- INSTRUCTIONS TO FOLLOW
Somewhere below is a line with "El proyecto contiene" and, later, a line with "## Estructura de la Base de Datos"; repeat those two lines and all the lines between them, exactly as they are.

- DATA TO EXAMINE
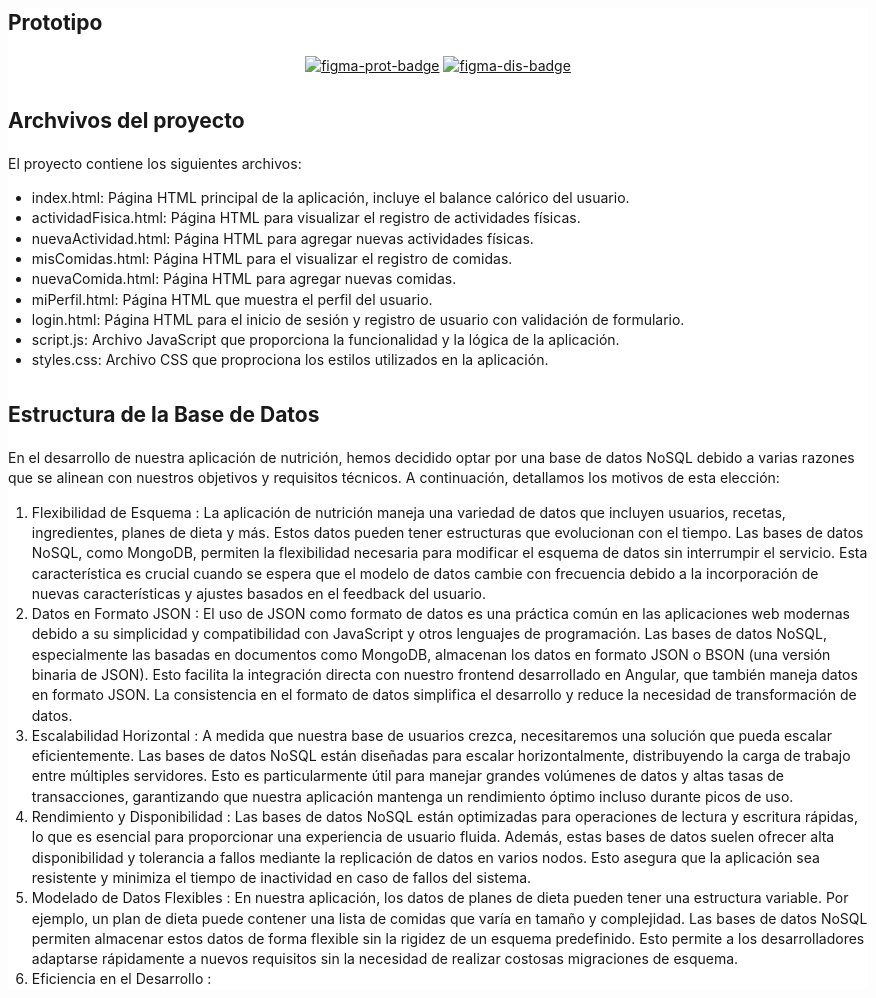 ## Prototipo

<div align="center">

[![figma-prot-badge]][figma-prot-url] [![figma-dis-badge]][figma-dis-url]

</div>

## Archvivos del proyecto

El proyecto contiene los siguientes archivos:


- index.html: Página HTML principal de la aplicación, incluye el balance calórico del usuario.
- actividadFisica.html: Página HTML para visualizar el registro de actividades físicas.
- nuevaActividad.html: Página HTML para agregar nuevas actividades físicas.
- misComidas.html: Página HTML para el visualizar el registro de comidas.
- nuevaComida.html: Página HTML para agregar nuevas comidas.
- miPerfil.html: Página HTML que muestra el perfil del usuario.
- login.html: Página HTML para el inicio de sesión y registro de usuario con validación de formulario.
- script.js: Archivo JavaScript que proporciona la funcionalidad y la lógica de la aplicación.
- styles.css: Archivo CSS que proprociona los estilos utilizados en la aplicación.

## Estructura de la Base de Datos

En el desarrollo de nuestra aplicación de nutrición, hemos decidido optar por una base de datos NoSQL debido a varias razones que se alinean con nuestros objetivos y requisitos técnicos. A continuación, detallamos los motivos de esta elección:
1. Flexibilidad de Esquema :
La aplicación de nutrición maneja una variedad de datos que incluyen usuarios, recetas, ingredientes, planes de dieta y más. Estos datos pueden tener estructuras que evolucionan con el tiempo. Las bases de datos NoSQL, como MongoDB, permiten la flexibilidad necesaria para modificar el esquema de datos sin interrumpir el servicio. Esta característica es crucial cuando se espera que el modelo de datos cambie con frecuencia debido a la incorporación de nuevas características y ajustes basados en el feedback del usuario.
2. Datos en Formato JSON :
El uso de JSON como formato de datos es una práctica común en las aplicaciones web modernas debido a su simplicidad y compatibilidad con JavaScript y otros lenguajes de programación. Las bases de datos NoSQL, especialmente las basadas en documentos como MongoDB, almacenan los datos en formato JSON o BSON (una versión binaria de JSON). Esto facilita la integración directa con nuestro frontend desarrollado en Angular, que también maneja datos en formato JSON. La consistencia en el formato de datos simplifica el desarrollo y reduce la necesidad de transformación de datos.
3. Escalabilidad Horizontal :
A medida que nuestra base de usuarios crezca, necesitaremos una solución que pueda escalar eficientemente. Las bases de datos NoSQL están diseñadas para escalar horizontalmente, distribuyendo la carga de trabajo entre múltiples servidores. Esto es particularmente útil para manejar grandes volúmenes de datos y altas tasas de transacciones, garantizando que nuestra aplicación mantenga un rendimiento óptimo incluso durante picos de uso.
4. Rendimiento y Disponibilidad :
Las bases de datos NoSQL están optimizadas para operaciones de lectura y escritura rápidas, lo que es esencial para proporcionar una experiencia de usuario fluida. Además, estas bases de datos suelen ofrecer alta disponibilidad y tolerancia a fallos mediante la replicación de datos en varios nodos. Esto asegura que la aplicación sea resistente y minimiza el tiempo de inactividad en caso de fallos del sistema.
5. Modelado de Datos Flexibles :
En nuestra aplicación, los datos de planes de dieta pueden tener una estructura variable. Por ejemplo, un plan de dieta puede contener una lista de comidas que varía en tamaño y complejidad. Las bases de datos NoSQL permiten almacenar estos datos de forma flexible sin la rigidez de un esquema predefinido. Esto permite a los desarrolladores adaptarse rápidamente a nuevos requisitos sin la necesidad de realizar costosas migraciones de esquema.
6. Eficiencia en el Desarrollo :

[js-badge-sm]: https://img.shields.io/badge/JavaScript-F7DF1E?logo=javascript&logoColor=000&style=flat
[js-web]: https://developer.mozilla.org/es/docs/Web/JavaScript
[ts-badge-sm]: https://img.shields.io/badge/TypeScript-3178C6?logo=typescript&logoColor=fff&style=flat
[ts-web]: https://www.typescriptlang.org/
[html5-badge-sm]: https://img.shields.io/badge/HTML5-E34F26?logo=html5&logoColor=fff&style=flat
[html5-web]: https://developer.mozilla.org/es/docs/Web/HTML
[css3-badge-sm]: https://img.shields.io/badge/CSS3-1572B6?logo=css3&logoColor=fff&style=flat
[css3-web]: https://developer.mozilla.org/es/docs/Web/CSS
[tailwind-badge-sm]: https://img.shields.io/badge/Tailwind_CSS-38B2AC?logo=tailwind-css&logoColor=fff&style=flat
[tailwind-web]: https://tailwindcss.com/
[react-badge-sm]: https://img.shields.io/badge/React-61DAFB?logo=react&logoColor=fff&style=flat
[react-web]: https://reactjs.org/
[angular-badge-sm]: https://img.shields.io/badge/Angular-DD0031?logo=angular&logoColor=fff&style=flat
[angular-web]: https://angular.io/
[nodejs-badge-sm]: https://img.shields.io/badge/Node.js-339933?logo=node.js&logoColor=fff&style=flat
[nodejs-web]: https://nodejs.org/
[express-badge-sm]: https://img.shields.io/badge/Express.js-000000?logo=express&logoColor=fff&style=flat
[express-web]: https://expressjs.com/
[mongodb-badge-sm]: https://img.shields.io/badge/MongoDB-47A248?logo=mongodb&logoColor=fff&style=flat
[mongodb-web]: https://www.mongodb.com/
[postgresql-badge-sm]: https://img.shields.io/badge/PostgreSQL-336791?logo=postgresql&logoColor=fff&style=flat
[postgresql-web]: https://www.postgresql.org/
[mysql-badge-sm]: https://img.shields.io/badge/MySQL-4479A1?logo=mysql&logoColor=fff&style=flat
[mysql-web]: https://www.mysql.com/
[git-badge-sm]: https://img.shields.io/badge/Git-F05032?logo=git&logoColor=fff&style=flat
[git-web]: https://git-scm.com/
[github-badge-sm]: https://img.shields.io/badge/GitHub-181717?logo=github&logoColor=fff&style=flat
[github-web]: https://github.com
[npm-badge-sm]: https://img.shields.io/badge/npm-CB3837?logo=npm&logoColor=fff&style=flat
[npm-web]: https://www.npmjs.com/
[yarn-badge-sm]: https://img.shields.io/badge/Yarn-2C8EBB?logo=yarn&logoColor=fff&style=flat
[yarn-web]: https://yarnpkg.com/
[prettier-badge-sm]: https://img.shields.io/badge/Prettier-F7B93E?logo=prettier&logoColor=fff&style=flat
[prettier-web]: https://prettier.io/
[eslint-badge-sm]: https://img.shields.io/badge/ESLint-4B32C3?logo=eslint&logoColor=fff&style=flat
[eslint-web]: https://eslint.org/
[vscode-badge-sm]: https://img.shields.io/badge/Visual_Studio_Code-007ACC?logo=visual-studio-code&logoColor=fff&style=flat
[vscode-web]: https://code.visualstudio.com/
[ionic-badge-sm]: https://img.shields.io/badge/Ionic-3880FF?logo=ionic&logoColor=fff&style=flat
[ionic-web]: https://ionicframework.com/
[figma-badge-sm]: https://img.shields.io/badge/Figma-F24E1E?logo=figma&logoColor=fff&style=flat
[figma-web]: https://www.figma.com/
[ios-development-badge-sm]: https://img.shields.io/badge/iOS_Development-000000?logo=ios&logoColor=fff&style=flat
[ios-development-web]: https://developer.apple.com/ios/
[android-development-badge-sm]: https://img.shields.io/badge/Android_Development-3DDC84?logo=android&logoColor=fff&style=flat
[android-development-web]: https://developer.android.com/
[figma-prot-badge]: https://img.shields.io/badge/Ver%20prototipo%20en%20Figma-F24E1E?logo=figma&logoColor=fff&style=flat
[figma-prot-url]: https://www.figma.com/file/IWlMFLFjRW6zUzQR6zs2jw/Ing-Web?type=design&node-id=1%3A241&mode=design&t=358ZMwFqkLei6n7p-1
[figma-dis-badge]: https://img.shields.io/badge/Ver%20diseño%20UI%20en%20Figma-F24E1E?logo=figma&logoColor=fff&style=flat
[figma-dis-url]: https://www.figma.com/proto/IWlMFLFjRW6zUzQR6zs2jw/Ing-Web?node-id=41-2416&starting-point-node-id=41%3A2416&t=MhtGwFq0V2U94tYA-1&mode=design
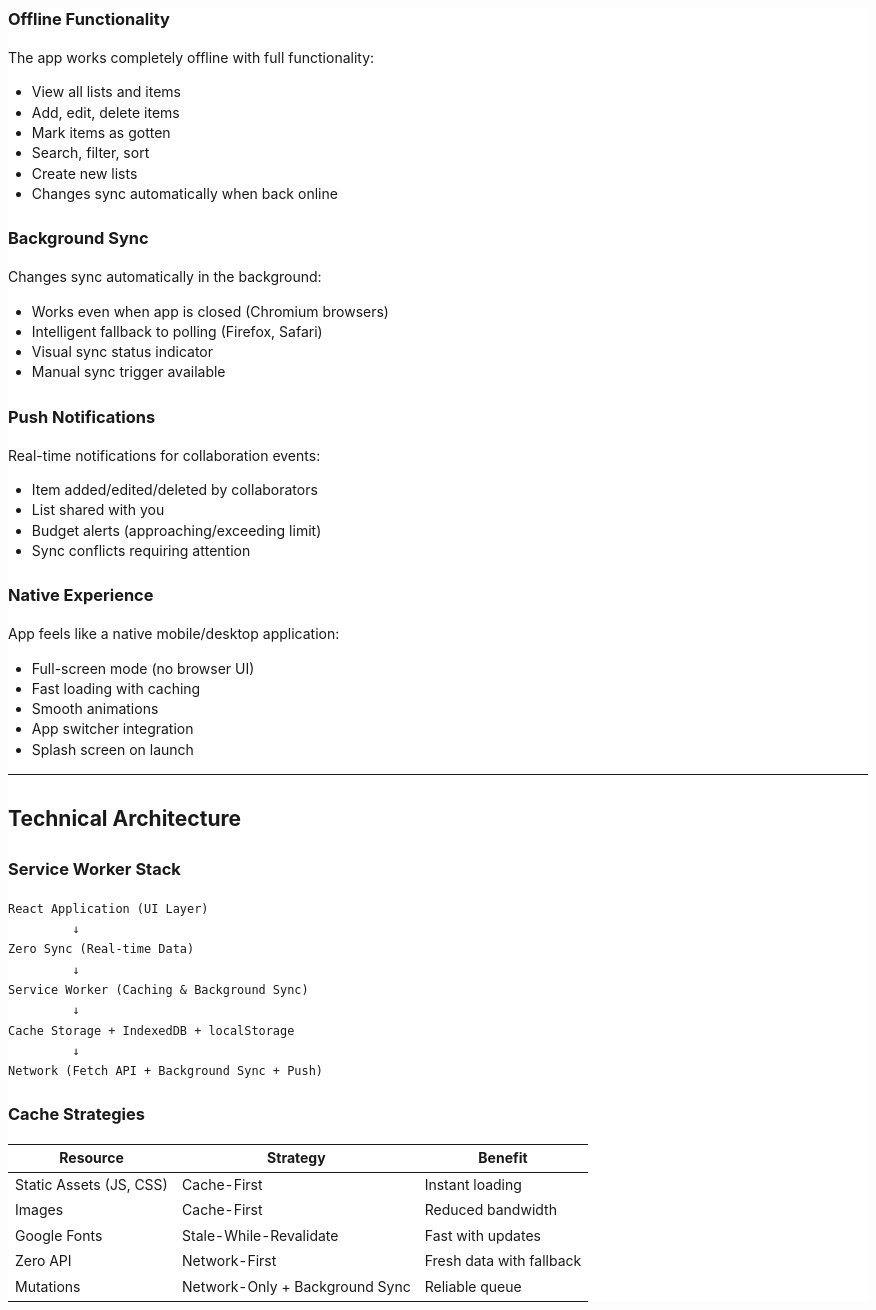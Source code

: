 ### Offline Functionality
The app works completely offline with full functionality:
- View all lists and items
- Add, edit, delete items
- Mark items as gotten
- Search, filter, sort
- Create new lists
- Changes sync automatically when back online

### Background Sync
Changes sync automatically in the background:
- Works even when app is closed (Chromium browsers)
- Intelligent fallback to polling (Firefox, Safari)
- Visual sync status indicator
- Manual sync trigger available

### Push Notifications
Real-time notifications for collaboration events:
- Item added/edited/deleted by collaborators
- List shared with you
- Budget alerts (approaching/exceeding limit)
- Sync conflicts requiring attention

### Native Experience
App feels like a native mobile/desktop application:
- Full-screen mode (no browser UI)
- Fast loading with caching
- Smooth animations
- App switcher integration
- Splash screen on launch

---

## Technical Architecture

### Service Worker Stack
```
React Application (UI Layer)
         ↓
Zero Sync (Real-time Data)
         ↓
Service Worker (Caching & Background Sync)
         ↓
Cache Storage + IndexedDB + localStorage
         ↓
Network (Fetch API + Background Sync + Push)
```

### Cache Strategies
| Resource | Strategy | Benefit |
|----------|----------|---------|
| Static Assets (JS, CSS) | Cache-First | Instant loading |
| Images | Cache-First | Reduced bandwidth |
| Google Fonts | Stale-While-Revalidate | Fast with updates |
| Zero API | Network-First | Fresh data with fallback |
| Mutations | Network-Only + Background Sync | Reliable queue |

- FINISHED TASK
El proyecto contiene los siguientes archivos:


- index.html: Página HTML principal de la aplicación, incluye el balance calórico del usuario.
- actividadFisica.html: Página HTML para visualizar el registro de actividades físicas.
- nuevaActividad.html: Página HTML para agregar nuevas actividades físicas.
- misComidas.html: Página HTML para el visualizar el registro de comidas.
- nuevaComida.html: Página HTML para agregar nuevas comidas.
- miPerfil.html: Página HTML que muestra el perfil del usuario.
- login.html: Página HTML para el inicio de sesión y registro de usuario con validación de formulario.
- script.js: Archivo JavaScript que proporciona la funcionalidad y la lógica de la aplicación.
- styles.css: Archivo CSS que proprociona los estilos utilizados en la aplicación.

## Estructura de la Base de Datos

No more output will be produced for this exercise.